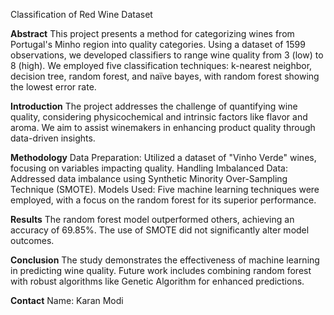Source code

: Classification of Red Wine Dataset

**Abstract**
This project presents a method for categorizing wines from Portugal's Minho region into quality categories. Using a dataset of 1599 observations, we developed classifiers to range wine quality from 3 (low) to 8 (high). We employed five classification techniques: k-nearest neighbor, decision tree, random forest, and naïve bayes, with random forest showing the lowest error rate.

**Introduction**
The project addresses the challenge of quantifying wine quality, considering physicochemical and intrinsic factors like flavor and aroma. We aim to assist winemakers in enhancing product quality through data-driven insights.

**Methodology**
Data Preparation: Utilized a dataset of "Vinho Verde" wines, focusing on variables impacting quality.
Handling Imbalanced Data: Addressed data imbalance using Synthetic Minority Over-Sampling Technique (SMOTE).
Models Used: Five machine learning techniques were employed, with a focus on the random forest for its superior performance.

**Results**
The random forest model outperformed others, achieving an accuracy of 69.85%. The use of SMOTE did not significantly alter model outcomes.

**Conclusion**
The study demonstrates the effectiveness of machine learning in predicting wine quality. Future work includes combining random forest with robust algorithms like Genetic Algorithm for enhanced predictions.

**Contact**
Name: Karan Modi
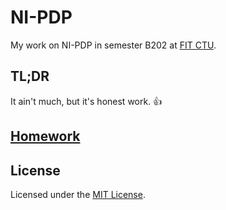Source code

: # NI-PDP

My work on NI-PDP in semester B202 at [FIT CTU](https://fit.cvut.cz/en).

## TL;DR

It ain't much, but it's honest work. :thumbsup:

## [Homework](homework)

## License

Licensed under the [MIT License](LICENSE).
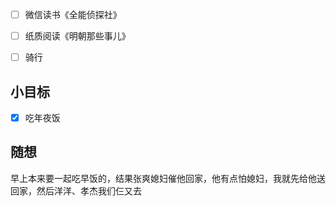 - [ ] 微信读书《全能侦探社》
- [ ] 纸质阅读《明朝那些事儿》
- [ ] 骑行


## 小目标
- [x] 吃年夜饭

## 随想
早上本来要一起吃早饭的，结果张爽媳妇催他回家，他有点怕媳妇，我就先给他送回家，然后洋洋、孝杰我们仨又去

★ ★ ★ ★ ★

> [DESCRIPTION OF THE TASK] Return every line above word for word, minus images.

> [EXPECTED ANSWER]
Source code

: Classification of Red Wine Dataset

**Abstract**
This project presents a method for categorizing wines from Portugal's Minho region into quality categories. Using a dataset of 1599 observations, we developed classifiers to range wine quality from 3 (low) to 8 (high). We employed five classification techniques: k-nearest neighbor, decision tree, random forest, and naïve bayes, with random forest showing the lowest error rate.

**Introduction**
The project addresses the challenge of quantifying wine quality, considering physicochemical and intrinsic factors like flavor and aroma. We aim to assist winemakers in enhancing product quality through data-driven insights.

**Methodology**
Data Preparation: Utilized a dataset of "Vinho Verde" wines, focusing on variables impacting quality.
Handling Imbalanced Data: Addressed data imbalance using Synthetic Minority Over-Sampling Technique (SMOTE).
Models Used: Five machine learning techniques were employed, with a focus on the random forest for its superior performance.

**Results**
The random forest model outperformed others, achieving an accuracy of 69.85%. The use of SMOTE did not significantly alter model outcomes.

**Conclusion**
The study demonstrates the effectiveness of machine learning in predicting wine quality. Future work includes combining random forest with robust algorithms like Genetic Algorithm for enhanced predictions.

**Contact**
Name: Karan Modi
Source code

: # NI-PDP

My work on NI-PDP in semester B202 at [FIT CTU](https://fit.cvut.cz/en).

## TL;DR

It ain't much, but it's honest work. :thumbsup:

## [Homework](homework)

## License

Licensed under the [MIT License](LICENSE).
 - [ ] 微信读书《全能侦探社》
- [ ] 纸质阅读《明朝那些事儿》
- [ ] 骑行


## 小目标
- [x] 吃年夜饭

## 随想
早上本来要一起吃早饭的，结果张爽媳妇催他回家，他有点怕媳妇，我就先给他送回家，然后洋洋、孝杰我们仨又去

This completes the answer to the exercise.